I got to use one this past weekend to do some field casting with my cousin and I am impressed! My cousin is coming to fish Hatteras for the first time and needed some casting lessons which i agreed to help him on. He got the rod from Tommy. Most of time,we were casting a 10 oz lead weight to simulate 8 and bait. I had my Gen I rod with me that I had built. I am an experienced Hatteras caster and while there are some who may cast father, I can hold my own on the conga line.

Holding the rods. The Gen II is significantly lighter than my Gen I which I built to be lighter than the factory version. Mine had minimal wraps and a very light coat of finish but it was still heavier. The Gen II was beautiful. I suspect the walls are thinner on the Gen II than on the Gen I so you might want be careful not smacking into anything too much. I am not saying it is fragile; it just doesn't feel as "sturdy" as the Gen I version (which were built like tanks) but that might simply be my perception with the lighter weight of the rod. As far as breaking from cast, its seemed very strong and I am sure am sure that Tommy tested the rod with some extreme weights.

Casting: It bombed a 10 oz weight. Doing a simple straight-behind OTG cast, I am pretty sure I got a 10 oz pyramid sinker close to 150 yards. (I do a lot of offhand shooting with a target that is 135 measured yards so I don't think I am far off with that estimate.) That is not going to translate into the same distance with 8 and bait, but it is still impressive and it was pleasure to see that weight fly. I did not directly compare it with my Gen I 6-10 and I did not cast the Gen II a lot because focus was getting my cousin to cast it well, but I loved using it.
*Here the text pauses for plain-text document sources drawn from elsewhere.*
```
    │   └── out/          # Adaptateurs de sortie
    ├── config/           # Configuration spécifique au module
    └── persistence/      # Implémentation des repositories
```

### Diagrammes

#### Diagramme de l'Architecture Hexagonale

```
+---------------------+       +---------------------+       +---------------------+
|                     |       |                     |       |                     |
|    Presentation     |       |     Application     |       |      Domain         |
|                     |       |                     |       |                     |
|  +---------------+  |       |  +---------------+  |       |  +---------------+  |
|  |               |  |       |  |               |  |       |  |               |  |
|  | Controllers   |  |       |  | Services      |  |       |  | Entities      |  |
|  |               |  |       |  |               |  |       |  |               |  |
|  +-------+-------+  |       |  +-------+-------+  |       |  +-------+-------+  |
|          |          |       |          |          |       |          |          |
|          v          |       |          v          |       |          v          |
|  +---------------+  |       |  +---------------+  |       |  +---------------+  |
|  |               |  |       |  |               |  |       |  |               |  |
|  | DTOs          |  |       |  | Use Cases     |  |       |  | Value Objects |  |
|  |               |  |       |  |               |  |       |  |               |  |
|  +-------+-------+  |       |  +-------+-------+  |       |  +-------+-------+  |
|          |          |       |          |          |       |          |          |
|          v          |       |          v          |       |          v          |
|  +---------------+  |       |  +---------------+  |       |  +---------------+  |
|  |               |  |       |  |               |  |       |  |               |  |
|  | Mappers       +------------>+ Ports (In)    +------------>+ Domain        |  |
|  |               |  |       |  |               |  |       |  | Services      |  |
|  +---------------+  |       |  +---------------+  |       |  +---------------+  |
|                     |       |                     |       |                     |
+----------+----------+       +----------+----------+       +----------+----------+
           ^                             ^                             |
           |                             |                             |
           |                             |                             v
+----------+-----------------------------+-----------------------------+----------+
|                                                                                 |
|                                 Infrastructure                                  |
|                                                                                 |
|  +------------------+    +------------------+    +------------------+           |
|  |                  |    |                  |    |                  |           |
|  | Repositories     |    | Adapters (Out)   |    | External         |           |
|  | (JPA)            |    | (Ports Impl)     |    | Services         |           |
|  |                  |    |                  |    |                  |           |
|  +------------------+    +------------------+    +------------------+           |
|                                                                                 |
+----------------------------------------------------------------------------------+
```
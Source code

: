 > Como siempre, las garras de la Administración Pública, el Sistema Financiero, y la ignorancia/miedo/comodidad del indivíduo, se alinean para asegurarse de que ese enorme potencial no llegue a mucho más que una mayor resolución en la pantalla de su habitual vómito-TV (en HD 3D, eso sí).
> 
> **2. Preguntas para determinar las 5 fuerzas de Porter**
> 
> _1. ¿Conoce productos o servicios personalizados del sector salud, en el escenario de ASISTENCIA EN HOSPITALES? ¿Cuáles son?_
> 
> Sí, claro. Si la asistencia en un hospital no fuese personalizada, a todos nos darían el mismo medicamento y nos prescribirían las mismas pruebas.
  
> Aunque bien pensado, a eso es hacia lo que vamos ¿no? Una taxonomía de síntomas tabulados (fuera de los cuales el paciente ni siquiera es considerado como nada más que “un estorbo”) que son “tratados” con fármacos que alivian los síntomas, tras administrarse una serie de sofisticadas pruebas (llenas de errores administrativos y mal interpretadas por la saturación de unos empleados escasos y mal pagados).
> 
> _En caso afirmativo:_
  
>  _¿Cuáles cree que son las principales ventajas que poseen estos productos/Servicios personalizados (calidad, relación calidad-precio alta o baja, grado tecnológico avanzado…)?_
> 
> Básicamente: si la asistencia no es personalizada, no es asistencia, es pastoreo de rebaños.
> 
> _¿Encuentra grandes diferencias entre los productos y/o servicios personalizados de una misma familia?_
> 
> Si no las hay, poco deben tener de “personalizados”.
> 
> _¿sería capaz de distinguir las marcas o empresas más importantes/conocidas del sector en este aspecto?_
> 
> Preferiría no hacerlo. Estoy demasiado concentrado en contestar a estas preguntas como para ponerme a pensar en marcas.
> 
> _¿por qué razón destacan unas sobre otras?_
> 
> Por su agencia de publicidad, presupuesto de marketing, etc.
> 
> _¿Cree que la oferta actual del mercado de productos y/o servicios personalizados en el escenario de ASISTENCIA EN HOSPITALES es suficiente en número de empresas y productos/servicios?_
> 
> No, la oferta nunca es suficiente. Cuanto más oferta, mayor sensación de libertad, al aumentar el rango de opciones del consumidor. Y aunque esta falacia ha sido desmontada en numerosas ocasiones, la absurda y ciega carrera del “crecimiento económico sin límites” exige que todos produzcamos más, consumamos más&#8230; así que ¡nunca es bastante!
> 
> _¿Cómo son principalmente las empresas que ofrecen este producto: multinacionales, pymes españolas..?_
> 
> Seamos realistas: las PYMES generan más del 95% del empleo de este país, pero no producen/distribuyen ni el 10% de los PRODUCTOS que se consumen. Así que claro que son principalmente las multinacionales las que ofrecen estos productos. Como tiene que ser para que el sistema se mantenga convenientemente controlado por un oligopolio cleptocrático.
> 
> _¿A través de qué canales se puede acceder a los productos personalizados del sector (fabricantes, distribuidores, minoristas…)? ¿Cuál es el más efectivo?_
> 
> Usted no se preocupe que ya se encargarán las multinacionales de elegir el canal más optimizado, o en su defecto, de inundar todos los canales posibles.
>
The rod does seem to have more "spring' to it when casting compared to the Gen I. It seems to more actively push against the weight when casting. 

My cousin was getting close to 100 yards with several of his casts and he really likes the rod.

Anyway, that is all that I have to write on it for now. I can say that I really like what I have seen so far and I see a new Gen II 6-10 or 8-12 in my near future!!!

- Tom


----------



## Furball (Sep 20, 2002)

I can now say for sure that there is a new Gen II 8-12 in my future.


----------



## Tommy (Jan 24, 2001)

Thanks for that report Tom!!


----------